Con Trump c’è sempre un’allusione all’aggressione sessuale, allo scandalo sessuale e alla violenza. Una politica dell’oltraggio è sempre in atto fino al momento in cui qualcuno se ne scorda e tira fuori una pistola.

Anche a Killingworth i cittadini parlano della necessità che la polizia sia presente alle assemblee cittadine.

Per un cittadino ordinario il partito politico locale è stato sostituito dal partito nazionale. Le campagne elettorali nazionali non hanno più bisogno di nulla da parte dei partiti locali. Grazie a internet hanno accesso diretto agli elettori.

L’identità del partito ora si forma nel dramma della politica presidenziale. Davvero questo potrebbe essere tutto ciò che la maggior parte della gente conosce di politica: politica significa partito e partito significa candidato presidenziale. Molti cittadini ben intenzionati vedono la politica come una pratica degradata e degradante.
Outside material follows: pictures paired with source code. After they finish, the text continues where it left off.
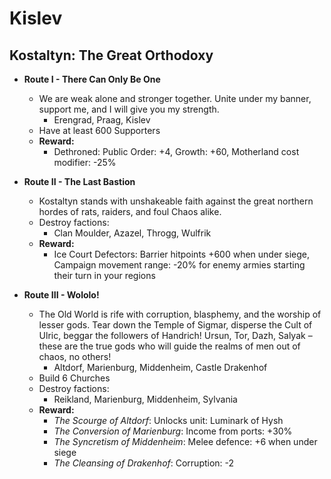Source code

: # Kislev

## Kostaltyn: The Great Orthodoxy

* **Route I - There Can Only Be One**
  * We are weak alone and stronger together. Unite under my banner, support me, and I will give you my strength.
    * Erengrad, Praag, Kislev
  * Have at least 600 Supporters
  * **Reward:**
    * Dethroned: Public Order: +4, Growth: +60, Motherland cost modifier: -25%

* **Route II - The Last Bastion**
  * Kostaltyn stands with unshakeable faith against the great northern hordes of rats, raiders, and foul Chaos alike.
  * Destroy factions:
    * Clan Moulder, Azazel, Throgg, Wulfrik
  * **Reward:**
    * Ice Court Defectors: Barrier hitpoints +600 when under siege, Campaign movement range: -20% for enemy armies 
    starting their turn in your regions

* **Route III - Wololo!**
  * The Old World is rife with corruption, blasphemy, and the worship of lesser gods. Tear down the Temple of Sigmar, 
  disperse the Cult of Ulric, beggar the followers of Handrich! Ursun, Tor, Dazh, Salyak – these are the true gods who 
  will guide the realms of men out of chaos, no others!
    * Altdorf, Marienburg, Middenheim, Castle Drakenhof
  * Build 6 Churches
  * Destroy factions:
    * Reikland, Marienburg, Middenheim, Sylvania
  * **Reward:**
    * _The Scourge of Altdorf_: Unlocks unit: Luminark of Hysh
    * _The Conversion of Marienburg_: Income from ports: +30%
    * _The Syncretism of Middenheim_: Melee defence: +6 when under siege
    * _The Cleansing of Drakenhof_: Corruption: -2
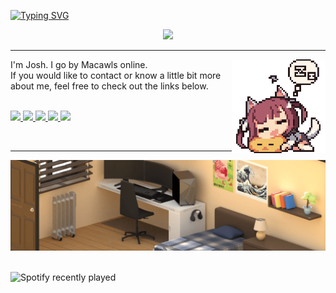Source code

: <a href="https://git.io/typing-svg"><img src="https://readme-typing-svg.herokuapp.com?font=JetBrains+Mono&size=30&duration=4000&pause=100&background=1F2430&center=true&vCenter=true&width=1000&height=60&lines=Oceans+47+%F0%9F%8C%8A" alt="Typing SVG" /></a>

<div align="center">
<img src="https://github-readme-stats.vercel.app/api?username=macawls&show_icons=true&theme=ayu-mirage">
<hr>
</div>

<div align="left">
  <img src="sleeping.gif" align="right" width="150">
  <p>I'm Josh. I go by Macawls online.
  <br>If you would like to contact or know a little bit more about me, feel free to check out the links below.</p><br>
</div>

<!-- links -->
<a href="https://macawls.dev/" target="_blank">
<img src="https://img.shields.io/badge/MY_WEBSITE-100000?style=for-the-badge&logo=about.me&logoColor=FFFFFF&labelColor=1f2430&color=f4cd7c"> 
</a>

<a href="https://macawls.dev/blog/" target="_blank">
<img src="https://img.shields.io/badge/My_blog-100000?style=for-the-badge&logo=About.me&logoColor=FFFFFF&labelColor=1f2430&color=f4cd7c">
</a>

<a href='https://www.linkedin.com/in/joshua-macauley-17a004225/' target="_blank">
  <img src='https://img.shields.io/badge/linkedin-100000?style=for-the-badge&logo=linkedin&logoColor=FFFFFF&labelColor=1f2430&color=f4cd7c'/>
</a>

<a href="mailto:josh@macawls.dev" target="_blank">
<img src="https://img.shields.io/badge/email me-100000?style=for-the-badge&logo=Tutanota&logoColor=FFFFFF&labelColor=1f2430&color=f4cd7c">
</a>



<a href="https://steamcommunity.com/id/macawls" target="_blank">
<img src="https://img.shields.io/badge/Steam-100000?style=for-the-badge&logo=Steam&logoColor=white&labelColor=1f2430&color=f4cd7c">
</a>

<br><hr>

<!-- 
  Badges made with
  https://shivamkapasia-developer-edition.ap16.force.com/Badges4Me/s/
-->

<div align="center"> <img src="denoise-min.png"><br><br></div>

![Spotify recently played](https://spotify-recently-played-readme.vercel.app/api?user=31o7peloe4i6yfnxmmdwrydcgo34&count=3&width=1000)
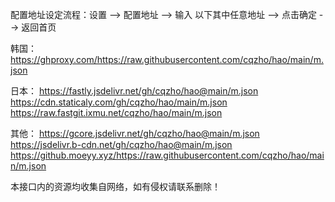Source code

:配置地址设定流程：设置 --> 配置地址 --> 输入 以下其中任意地址 --> 点击确定 --> 返回首页

韩国：
https://ghproxy.com/https://raw.githubusercontent.com/cqzho/hao/main/m.json

日本：
https://fastly.jsdelivr.net/gh/cqzho/hao@main/m.json
https://cdn.staticaly.com/gh/cqzho/hao/main/m.json
https://raw.fastgit.ixmu.net/cqzho/hao/main/m.json

其他：
https://gcore.jsdelivr.net/gh/cqzho/hao@main/m.json
https://jsdelivr.b-cdn.net/gh/cqzho/hao@main/m.json
https://github.moeyy.xyz/https://raw.githubusercontent.com/cqzho/hao/main/m.json

本接口内的资源均收集自网络，如有侵权请联系删除！
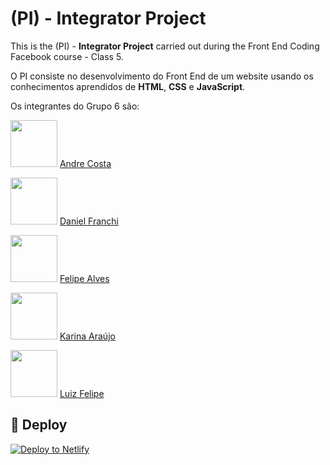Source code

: # (PI) - Integrator Project

This is the (PI) - **Integrator Project** carried out during the Front End Coding Facebook course - Class 5.


O PI consiste no desenvolvimento do Front End de um website usando os conhecimentos aprendidos de **HTML**, **CSS** e **JavaScript**.


Os integrantes do Grupo 6 são:

[<img src="https://avatars1.githubusercontent.com/u/57645440?s=460&u=24f17c4efd8815bf2bc48ad4814932514eee85e7&v=4" width="75px;"/>](https://github.com/andrehc) [Andre Costa](https://github.com/andrehc)

[<img src="https://avatars0.githubusercontent.com/u/29641380?s=460&v=4" width="75px;"/>](https://github.com/danielmf9) [Daniel Franchi](https://github.com/danielmf9)

[<img src="https://avatars2.githubusercontent.com/u/48339491?s=460&u=4cc5af4e6238661d9b654c12a50d1d4e403d0da4&v=4" width="75px;"/>](https://github.com/felipealvessi) [Felipe Alves](https://github.com/felipealvessi)
  
[<img src="https://avatars1.githubusercontent.com/u/69488673?s=460&u=b8f9741b28387f413707d6074df3cde932505d89&v=4" width="75px;"/>](https://github.com/karinadsaraujo) [Karina Araújo](https://github.com/karinadsaraujo)

[<img src="https://avatars0.githubusercontent.com/u/69767807?s=460&u=06f9861f5818229fbba323017a01d93211a7b079&v=4" width="75px;"/>](https://github.com/LuizHuallpa) [Luiz Felipe](https://github.com/LuizHuallpa)

## 💫 Deploy

[![Deploy to Netlify](https://www.netlify.com/img/deploy/button.svg)](https://tradicionalbardacoxinha.netlify.app/)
La loro conclusione è che la politica non appartiene alla sfera pubblica. Vogliono il servizio pubblico senza la politica. Abbandonano la loro affiliazione politica diventando indipendenti.
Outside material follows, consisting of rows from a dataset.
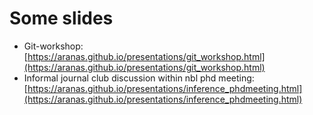 

#   Some slides


* Git-workshop: [https://aranas.github.io/presentations/git_workshop.html](https://aranas.github.io/presentations/git_workshop.html)
* Informal journal club discussion within nbl phd meeting: [https://aranas.github.io/presentations/inference_phdmeeting.html](https://aranas.github.io/presentations/inference_phdmeeting.html)
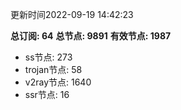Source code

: 更新时间2022-09-19 14:42:23

**总订阅: 64**
**总节点: 9891**
**有效节点: 1987**
- ss节点: 273
- trojan节点: 58
- v2ray节点: 1640
- ssr节点: 16
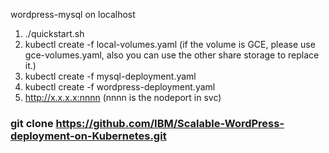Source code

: wordpress-mysql on localhost
1. ./quickstart.sh
2. kubectl create -f local-volumes.yaml (if the volume is GCE, please use gce-volumes.yaml, also you can use the other share storage to replace it.)
3. kubectl create -f mysql-deployment.yaml
4. kubectl create -f wordpress-deployment.yaml
5. http://x.x.x.x:nnnn (nnnn is the nodeport in svc)

### git clone https://github.com/IBM/Scalable-WordPress-deployment-on-Kubernetes.git

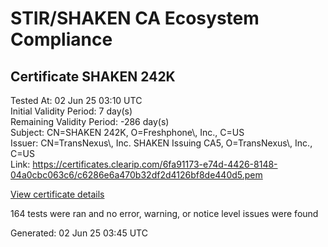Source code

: # STIR/SHAKEN CA Ecosystem Compliance

## Certificate SHAKEN 242K

Tested At: 02 Jun 25 03:10 UTC\
Initial Validity Period: 7 day(s)\
Remaining Validity Period: -286 day(s)\
Subject: CN=SHAKEN 242K, O=Freshphone\\, Inc., C=US\
Issuer: CN=TransNexus\\, Inc. SHAKEN Issuing CA5, O=TransNexus\\, Inc., C=US\
Link: https://certificates.clearip.com/6fa91173-e74d-4426-8148-04a0cbc063c6/c6286e6a470b32df2d4126bf8de440d5.pem

[View certificate details](https://x509.io/?cert=MIICzzCCAnagAwIBAgIQf%2BiMmbynbTGicpjY2W1msjAKBggqhkjOPQQDAjBWMQswCQYDVQQGEwJVUzEZMBcGA1UEChMQVHJhbnNOZXh1cywgSW5jLjEsMCoGA1UEAxMjVHJhbnNOZXh1cywgSW5jLiBTSEFLRU4gSXNzdWluZyBDQTUwHhcNMjQwODEyMjEyODM5WhcNMjQwODE5MjEyODM4WjA%2BMQswCQYDVQQGEwJVUzEZMBcGA1UEChMQRnJlc2hwaG9uZSwgSW5jLjEUMBIGA1UEAxMLU0hBS0VOIDI0MkswWTATBgcqhkjOPQIBBggqhkjOPQMBBwNCAAS2bSoSnv2D5RRNCgmIcvNB3G2W9L2YDVFpdcM4rgr5fVkS6l4ZiwqSE1dElQ7A3iZ2UoOOhAnQ23Vkf%2BxWBoRvo4IBPDCCATgwDAYDVR0TAQH%2FBAIwADAOBgNVHQ8BAf8EBAMCB4AwHQYDVR0OBBYEFCMDnesj4qzEbAzT8zcVJHmnG3yNMB8GA1UdIwQYMBaAFNoAs4f4gj%2B%2FuiKiZGO19i%2FMjnXKMBcGA1UdIAQQMA4wDAYKYIZIAYb%2FCQEBBDCBpgYDVR0fBIGeMIGbMIGYoDqgOIY2aHR0cHM6Ly9hdXRoZW50aWNhdGUtYXBpLmljb25lY3Rpdi5jb20vZG93bmxvYWQvdjEvY3JsolqkWDBWMRQwEgYDVQQHDAtCcmlkZ2V3YXRlcjELMAkGA1UECAwCTkoxEzARBgNVBAMMClNUSS1QQSBDUkwxCzAJBgNVBAYTAlVTMQ8wDQYDVQQKDAZTVEktUEEwFgYIKwYBBQUHARoECjAIoAYWBDI0MkswCgYIKoZIzj0EAwIDRwAwRAIgSHAvuoq1gQjZlVzwU6De1EfNFn5twaV21A6UcvsuA2ICICWb8%2FJt%2FN8KUDwfIo%2BQNpGymka3v4IwUJCAKRvxevoo)

164 tests were ran and no error, warning, or notice level issues were found


Generated: 02 Jun 25 03:45 UTC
Chi si occuperà dunque di individuare e formare i futuri leader? Senza partiti forti e locali persone senza esperienza credono di essere in grado di governare. Non sopportano l’idea che la politica sia una pratica appresa attraverso anni di partecipazione.
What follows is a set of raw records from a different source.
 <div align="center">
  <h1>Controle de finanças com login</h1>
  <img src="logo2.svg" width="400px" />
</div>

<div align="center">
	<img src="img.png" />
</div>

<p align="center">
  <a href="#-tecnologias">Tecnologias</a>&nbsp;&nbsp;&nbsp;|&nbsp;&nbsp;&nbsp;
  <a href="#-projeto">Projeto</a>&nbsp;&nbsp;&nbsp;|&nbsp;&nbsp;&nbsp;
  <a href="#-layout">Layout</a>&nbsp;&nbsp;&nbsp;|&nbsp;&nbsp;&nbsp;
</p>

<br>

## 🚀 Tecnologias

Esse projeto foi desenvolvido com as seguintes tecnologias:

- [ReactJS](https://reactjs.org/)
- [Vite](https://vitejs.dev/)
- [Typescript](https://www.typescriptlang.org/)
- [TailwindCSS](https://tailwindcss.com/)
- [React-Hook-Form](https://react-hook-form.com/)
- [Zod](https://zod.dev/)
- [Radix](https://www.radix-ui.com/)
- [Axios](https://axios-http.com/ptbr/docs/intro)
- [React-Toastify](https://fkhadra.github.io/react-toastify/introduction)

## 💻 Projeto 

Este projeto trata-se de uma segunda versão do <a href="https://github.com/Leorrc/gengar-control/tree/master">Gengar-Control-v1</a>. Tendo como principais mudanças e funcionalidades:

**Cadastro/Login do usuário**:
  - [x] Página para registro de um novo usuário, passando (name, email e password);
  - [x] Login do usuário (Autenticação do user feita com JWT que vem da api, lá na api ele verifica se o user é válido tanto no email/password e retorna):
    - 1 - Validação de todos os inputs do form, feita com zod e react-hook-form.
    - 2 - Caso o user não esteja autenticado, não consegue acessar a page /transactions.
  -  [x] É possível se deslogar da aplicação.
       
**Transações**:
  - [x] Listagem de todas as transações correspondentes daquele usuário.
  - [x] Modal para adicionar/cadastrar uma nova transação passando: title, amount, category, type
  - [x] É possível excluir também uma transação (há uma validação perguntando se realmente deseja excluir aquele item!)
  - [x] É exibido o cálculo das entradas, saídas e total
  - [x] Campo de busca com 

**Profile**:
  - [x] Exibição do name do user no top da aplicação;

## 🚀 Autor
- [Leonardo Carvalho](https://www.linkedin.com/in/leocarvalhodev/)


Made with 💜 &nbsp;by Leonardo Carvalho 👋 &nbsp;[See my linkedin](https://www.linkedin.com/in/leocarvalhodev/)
Qualcuno pensa che il governo dovrebbe essere gestito come un’azienda, una posizione ancora oltre l’atteggiamento di tassa per un servizio, che è in realtà la morte dell’autogoverno democratico.

La funzione essenziale della società civile – e in questa sono comprese famiglie, chiese, associazioni, partiti, attività e scuole – era quella di educare alla cittadinanza. Ma la società civile e la scuola di democrazia di Tocqueville non ci sono più.

Dove imparano oggi le persone a essere cittadini? Imparano a fare i pendolari da soli nelle loro auto, guardando Fox News, seguendo i social media o in rete. Non c’è un apprendere insieme all’interno di una vera comunità.

Nessuno insegna le abitudini di civiltà necessarie all’autogoverno. Le virtù del carattere che un tempo erano date come condizione di base per l’autogoverno collettivo non vengono più insegnate perché non sono più riconosciute.

Killingworth racconta una storia che vale per le piccole e le grandi città d’America. Le nostre istituzioni politiche non sono più adatte alle nostre vite. Il problema fondamentale non è l’accesso al voto, ma l’incapacità di assumersi le responsabilità dell’autogoverno: l’attività volontaria.

Una democrazia di elettori che non sono anche volontari potrebbe non essere affatto una democrazia.

I cittadini non faranno attività volontaria a meno che non siano interessati, e non lo saranno se il governo locale è invisibile nella loro vita reale. La visibilità incomincia con l’istruzione. Le scuole devono smetterla di trattare la politica come se fosse una forma di credenza religiosa da tenere fuori dallo spazio pubblico, laico. La politica dei partiti deve essere abbracciata e insegnata come il motore dell’autogoverno. Agli studenti si dovrebbe chiedere di prendere parte nell’amministrazione locale, dall’assemblea cittadina ai servizi di pulizia. E se non vogliamo arruolare i giovani nel servizio, abbiamo una responsabilità ancora maggiore di introdurli a una vita di impegno pubblico.

L’educazione alla cittadinanza inizia nelle scuole, ma non finisce lì. Il governo locale dovrebbe essere considerata come un’educazione continua degli adulti. La funzione primaria del governo locale oggi non è quella di occuparsi della complessità delle norme, ma di offrire l’opportunità di un’educazione civica attraverso la pratica. Diventiamo cittadini migliori solo assumendo il compito di governarci.

I nostri problemi di autogoverno saranno curati solo quando mostreremo ai cittadini che la partecipazione democratica produce effettivamente una vita migliore.

La politica non è solo una responsabilità; è una forma di vita con le sue virtù. Queste virtù non si trovano nell’erogazione efficiente dei servizi. L’autogoverno è invece fine a sé stesso se perseguito nel modo giusto.

Ci siamo allontanati da quella via, ma forse non siamo così lontani da non poter cominciare a immaginare una pratica virtuosa nelle nostre comunità e per i nostri figli.